* PROBLEM DETAILS
Take every line from the records below that includes the word "should".

Recorded data:
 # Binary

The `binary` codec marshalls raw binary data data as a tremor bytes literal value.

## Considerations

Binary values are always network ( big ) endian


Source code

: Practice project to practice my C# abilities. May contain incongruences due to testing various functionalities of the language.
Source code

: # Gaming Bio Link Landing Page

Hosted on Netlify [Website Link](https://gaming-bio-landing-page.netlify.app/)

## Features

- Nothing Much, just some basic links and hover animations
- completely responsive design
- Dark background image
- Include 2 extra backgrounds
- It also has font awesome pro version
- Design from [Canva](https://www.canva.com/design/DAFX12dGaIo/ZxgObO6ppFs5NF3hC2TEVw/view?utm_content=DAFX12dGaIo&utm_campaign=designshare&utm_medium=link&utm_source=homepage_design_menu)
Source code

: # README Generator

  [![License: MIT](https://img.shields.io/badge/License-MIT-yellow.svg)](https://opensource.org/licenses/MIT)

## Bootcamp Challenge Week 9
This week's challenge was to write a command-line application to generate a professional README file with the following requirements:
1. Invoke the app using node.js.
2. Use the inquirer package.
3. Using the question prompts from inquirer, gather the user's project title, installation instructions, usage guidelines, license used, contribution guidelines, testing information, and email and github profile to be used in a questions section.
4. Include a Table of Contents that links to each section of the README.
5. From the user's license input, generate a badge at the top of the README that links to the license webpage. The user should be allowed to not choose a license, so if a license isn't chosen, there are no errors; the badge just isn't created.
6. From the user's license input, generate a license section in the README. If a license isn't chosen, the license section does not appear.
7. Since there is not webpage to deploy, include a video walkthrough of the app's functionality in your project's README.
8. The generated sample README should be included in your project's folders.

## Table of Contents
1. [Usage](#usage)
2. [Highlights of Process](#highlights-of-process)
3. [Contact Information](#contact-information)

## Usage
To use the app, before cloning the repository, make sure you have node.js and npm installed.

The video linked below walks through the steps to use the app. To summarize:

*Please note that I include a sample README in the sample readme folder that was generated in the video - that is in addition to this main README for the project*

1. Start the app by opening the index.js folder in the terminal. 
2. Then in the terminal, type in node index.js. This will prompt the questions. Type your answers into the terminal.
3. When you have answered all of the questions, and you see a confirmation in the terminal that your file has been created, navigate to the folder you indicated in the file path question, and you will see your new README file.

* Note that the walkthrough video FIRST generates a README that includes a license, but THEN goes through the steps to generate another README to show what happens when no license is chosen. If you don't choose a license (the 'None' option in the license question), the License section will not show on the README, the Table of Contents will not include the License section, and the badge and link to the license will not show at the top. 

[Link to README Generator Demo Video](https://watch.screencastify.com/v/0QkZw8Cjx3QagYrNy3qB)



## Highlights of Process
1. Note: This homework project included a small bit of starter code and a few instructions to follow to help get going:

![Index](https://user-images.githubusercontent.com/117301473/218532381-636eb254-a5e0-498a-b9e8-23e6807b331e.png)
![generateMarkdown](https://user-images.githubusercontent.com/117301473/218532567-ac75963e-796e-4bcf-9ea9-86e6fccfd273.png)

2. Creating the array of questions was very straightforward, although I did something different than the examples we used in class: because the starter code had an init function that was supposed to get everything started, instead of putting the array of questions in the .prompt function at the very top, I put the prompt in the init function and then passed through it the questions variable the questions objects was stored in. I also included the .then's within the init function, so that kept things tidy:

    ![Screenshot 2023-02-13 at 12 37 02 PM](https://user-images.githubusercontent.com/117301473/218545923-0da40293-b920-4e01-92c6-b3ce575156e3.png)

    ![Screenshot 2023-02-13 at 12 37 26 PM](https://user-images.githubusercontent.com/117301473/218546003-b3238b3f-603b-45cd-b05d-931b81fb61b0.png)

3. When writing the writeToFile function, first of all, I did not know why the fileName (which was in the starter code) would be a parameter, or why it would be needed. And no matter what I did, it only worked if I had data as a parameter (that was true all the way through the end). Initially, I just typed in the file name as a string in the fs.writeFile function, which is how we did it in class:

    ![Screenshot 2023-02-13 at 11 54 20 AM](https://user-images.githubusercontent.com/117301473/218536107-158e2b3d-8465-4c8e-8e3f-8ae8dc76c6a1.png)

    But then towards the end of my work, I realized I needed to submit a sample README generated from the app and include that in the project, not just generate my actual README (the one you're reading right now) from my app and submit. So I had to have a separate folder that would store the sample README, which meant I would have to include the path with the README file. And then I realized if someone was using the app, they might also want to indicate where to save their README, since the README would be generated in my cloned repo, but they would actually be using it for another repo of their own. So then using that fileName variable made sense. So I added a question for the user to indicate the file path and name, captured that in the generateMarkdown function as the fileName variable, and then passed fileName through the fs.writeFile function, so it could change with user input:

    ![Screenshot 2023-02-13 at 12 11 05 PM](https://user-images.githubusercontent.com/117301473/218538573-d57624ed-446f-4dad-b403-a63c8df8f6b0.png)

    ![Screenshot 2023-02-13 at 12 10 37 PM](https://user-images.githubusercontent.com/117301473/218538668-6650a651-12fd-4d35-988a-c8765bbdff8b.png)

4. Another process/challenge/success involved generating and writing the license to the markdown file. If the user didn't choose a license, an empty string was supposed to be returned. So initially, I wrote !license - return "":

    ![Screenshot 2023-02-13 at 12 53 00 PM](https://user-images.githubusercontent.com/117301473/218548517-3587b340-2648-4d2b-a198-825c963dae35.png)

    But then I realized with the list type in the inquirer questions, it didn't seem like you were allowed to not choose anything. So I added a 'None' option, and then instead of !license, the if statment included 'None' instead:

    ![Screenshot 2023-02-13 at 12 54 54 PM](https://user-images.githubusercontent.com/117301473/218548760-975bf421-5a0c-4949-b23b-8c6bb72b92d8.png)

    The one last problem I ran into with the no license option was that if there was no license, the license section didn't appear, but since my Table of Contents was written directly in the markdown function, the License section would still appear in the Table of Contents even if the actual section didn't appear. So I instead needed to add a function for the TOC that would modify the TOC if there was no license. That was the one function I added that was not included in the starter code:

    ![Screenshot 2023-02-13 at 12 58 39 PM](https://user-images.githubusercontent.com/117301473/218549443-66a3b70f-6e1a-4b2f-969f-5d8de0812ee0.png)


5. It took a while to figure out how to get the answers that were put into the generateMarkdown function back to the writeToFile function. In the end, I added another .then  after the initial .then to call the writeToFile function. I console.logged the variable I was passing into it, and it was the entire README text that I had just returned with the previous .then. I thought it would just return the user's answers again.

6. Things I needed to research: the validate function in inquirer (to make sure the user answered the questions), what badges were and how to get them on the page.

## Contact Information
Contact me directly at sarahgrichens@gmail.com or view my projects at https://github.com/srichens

* TASK RESULT
5. From the user's license input, generate a badge at the top of the README that links to the license webpage. The user should be allowed to not choose a license, so if a license isn't chosen, there are no errors; the badge just isn't created.
8. The generated sample README should be included in your project's folders.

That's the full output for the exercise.